How much boost?power can I expect to run with 3 inch exhaust and stock intercooler?Also what is stock boost on the ca?7 or 8 lbs maybe?


----------



## vsp3c (May 15, 2003)

on a stock intercooler, not much..you could still run 12psi or higher but you may run into some problems.. at 12psi, it's gonna get pretty hot.


----------



## Joel (Jun 11, 2003)

93blackSER said:


> i havent personally done so myself, but i have read and have seen dyno charts of cars with that set-up. maybe some people have lied, i dont know. give some money and i'll get a CA and try it


There you go. I have done it.
I have noticed a trend that US dynos read a lot higher than Aussie dynos though. The proof is in the quarter mile.


----------



## OPIUM (Aug 18, 2002)

Joel said:


> Have you actually seen the T25??? Its tiny!!!



I have.. but for those who haven't.... here are some pics. Turbo is from a redtop SR.



















anyone have pics of a T28 with a ruler next to it? I don't come into contact with T28's that often.. just want to see the difference besides the obvious.


----------



## 93blackSER (Feb 1, 2003)

Joel said:


> The proof is in the quarter mile.


very true. i second that. but then again, there is always the problem with traction and a poor driver....


----------



## Kelso (Apr 29, 2003)

yea i agree...when your on the track, the driver makes a huge difference. if the owner of the car cant even handle 200 at the wheels, the 1/4 is gonna suck ass. the dyno cant really lie about how much power you put down...can it?


----------



## Joel (Jun 11, 2003)

Opium - thats a T25G not a T25. The T25 is smaller again!!!


----------



## Joel (Jun 11, 2003)

Kelso said:


> yea i agree...when your on the track, the driver makes a huge difference. if the owner of the car cant even handle 200 at the wheels, the 1/4 is gonna suck ass. the dyno cant really lie about how much power you put down...can it?


It wont lie if every other car you compare it to was done on the same dyno.


----------



## OPIUM (Aug 18, 2002)

Joel said:


> Opium - thats a T25G not a T25. The T25 is smaller again!!!



yeah the blades on the T25 are the equivalent to a USD 50cent coin.
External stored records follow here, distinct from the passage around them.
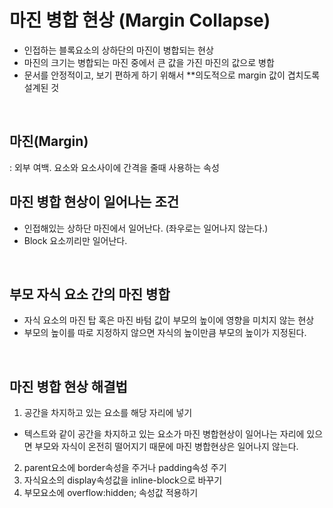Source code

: # 마진 병합 현상 (Margin Collapse)
 - 인접하는 블록요소의 상하단의 마진이 병합되는 현상
 - 마진의 크기는 병합되는 마진 중에서 큰 값을 가진 마진의 값으로 병합
 - 문서를 안정적이고, 보기 편하게 하기 위해서 **의도적으로 margin 값이 겹치도록 설계된 것
<br>

## 마진(Margin)
 : 외부 여백. 요소와 요소사이에 간격을 줄때 사용하는 속성
<br>

## 마진 병합 현상이 일어나는 조건
  - 인접해있는 상하단 마진에서 일어난다. (좌우로는 일어나지 않는다.)
  - Block 요소끼리만 일어난다.
<br>

## 부모 자식 요소 간의 마진 병합
 - 자식 요소의 마진 탑 혹은 마진 바텀 값이 부모의 높이에 영향을 미치지 않는 현상
 - 부모의 높이를 따로 지정하지 않으면 자식의 높이만큼 부모의 높이가 지정된다.
<br>

## 마진 병합 현상 해결법
 1. 공간을 차지하고 있는 요소를 해당 자리에 넣기
  - 텍스트와 같이 공간을 차지하고 있는 요소가 마진 병합현상이 일어나는 자리에 있으면 부모와 자식이 온전히 떨어지기 때문에 마진 병합현상은 일어나지 않는다.
 2. parent요소에 border속성을 주거나 padding속성 주기
 3. 자식요소의 display속성값을 inline-block으로 바꾸기
 4. 부모요소에 overflow:hidden; 속성값 적용하기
I had one on my FF DET.So the tiny! hahaha 

no pics of that turbo though


----------



## vsp3c (May 15, 2003)

OPIUM said:


>


i never knew they were so small!!!!!!!!! my friggin testicle is bigger than that  how do those things make power?????!!!!!!!!11 

clearly, hks spl t51r is the way to go


----------



## Kelso (Apr 29, 2003)

http://www.hostdub.com/albums/Trevahhhh/000_0037_002.thumb.jpg

heres a picture of my brothers new turbo next to a cd. massive.


----------